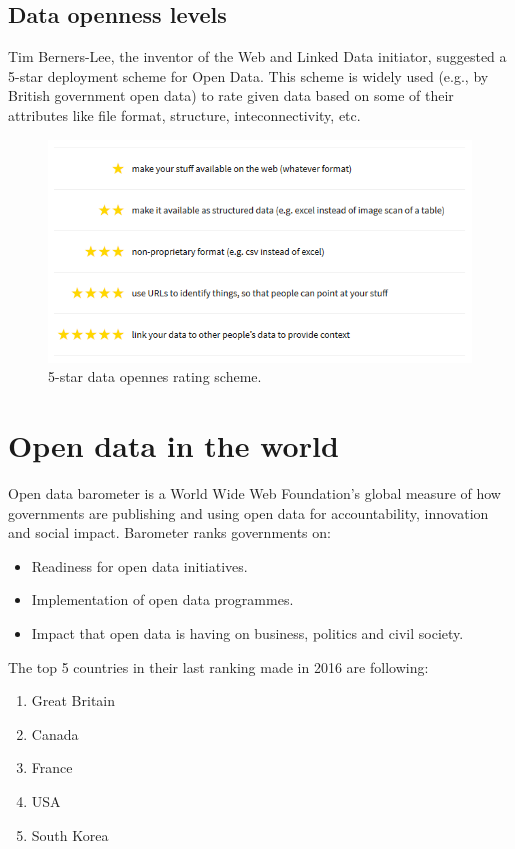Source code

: \documentclass[thesis=B,english]{FITthesis}[2012/06/26]
\begin{document}
	\subsection{Data openness levels}
	Tim Berners-Lee, the inventor of the Web and Linked Data initiator, suggested a 5-star deployment scheme for Open Data. This scheme is widely used (e.g., by British government open data) to rate given data based on some of their attributes like file format, structure, inteconnectivity, etc.
\begin{figure}[h!]
  \includegraphics[width=\linewidth]{pictures/5starRating.png}
  \caption{5-star data opennes rating scheme. \cite{5stardata}}
  \label{fig:5-star}
\end{figure}

	\section{Open data in the world}
	Open data barometer is a World Wide Web Foundation's global measure of how governments are publishing and using open data for accountability, innovation and social impact. Barometer ranks governments on:
\begin{itemize}
	\item Readiness for open data initiatives.
	\item Implementation of open data programmes.
	\item Impact that open data is having on business, politics and civil society.\cite{opendatabarometer}
\end{itemize}
The top 5 countries in their last ranking made in 2016 are following:
	\begin{enumerate}
  \item Great Britain
  \item Canada
  \item France
  \item USA
  \item South Korea
  \end{enumerate}
\end{document}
■ ■ ■ ■ ■ ■ ■
> [WORK ORDER]
Please count the lines in the records that hold the string "scheme", and give the number alone.

> [WORKED SOLUTION]
2